====== Entries provided
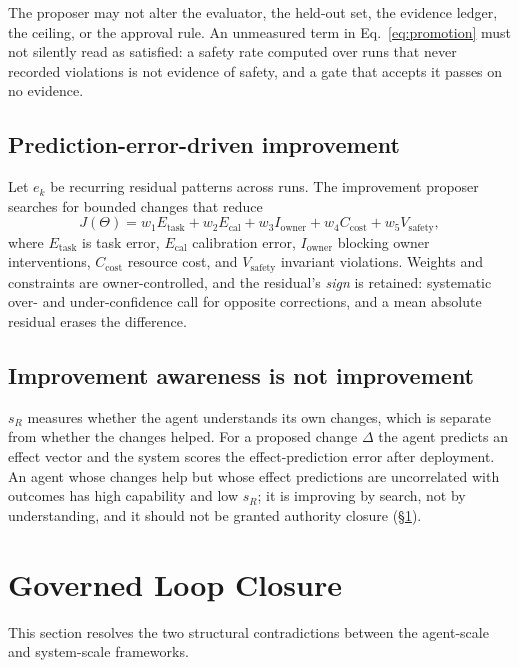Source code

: \documentclass[11pt]{article}
\begin{document}
\noindent The proposer may not alter the evaluator, the held-out set, the evidence ledger, the ceiling, or the approval rule. An unmeasured term in Eq.~\eqref{eq:promotion} must not silently read as satisfied: a safety rate computed over runs that never recorded violations is not evidence of safety, and a gate that accepts it passes on no evidence.

\subsection{Prediction-error-driven improvement}
Let $e_k$ be recurring residual patterns across runs. The improvement proposer searches for bounded changes that reduce
\begin{equation}
J(\Theta) = w_1 E_{\mathrm{task}} + w_2 E_{\mathrm{cal}} + w_3 I_{\mathrm{owner}} + w_4 C_{\mathrm{cost}} + w_5 V_{\mathrm{safety}},
\label{eq:objective}
\end{equation}
where $E_{\mathrm{task}}$ is task error, $E_{\mathrm{cal}}$ calibration error, $I_{\mathrm{owner}}$ blocking owner interventions, $C_{\mathrm{cost}}$ resource cost, and $V_{\mathrm{safety}}$ invariant violations. Weights and constraints are owner-controlled, and the residual's \emph{sign} is retained: systematic over- and under-confidence call for opposite corrections, and a mean absolute residual erases the difference.

\subsection{Improvement awareness is not improvement}
$s_R$ measures whether the agent understands its own changes, which is separate from whether the changes helped. For a proposed change $\Delta$ the agent predicts an effect vector and the system scores the effect-prediction error after deployment. An agent whose changes help but whose effect predictions are uncorrelated with outcomes has high capability and low $s_R$; it is improving by search, not by understanding, and it should not be granted authority closure (\S\ref{sec:closure}).

\section{Governed Loop Closure}
\label{sec:closure}

This section resolves the two structural contradictions between the agent-scale and system-scale frameworks.
\end{document}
============
[Instructions to follow] All lines in the preceding records that hold the word "improvement" need to be copied.

[Answer to the problem]
\subsection{Prediction-error-driven improvement}
Let $e_k$ be recurring residual patterns across runs. The improvement proposer searches for bounded changes that reduce
\subsection{Improvement awareness is not improvement}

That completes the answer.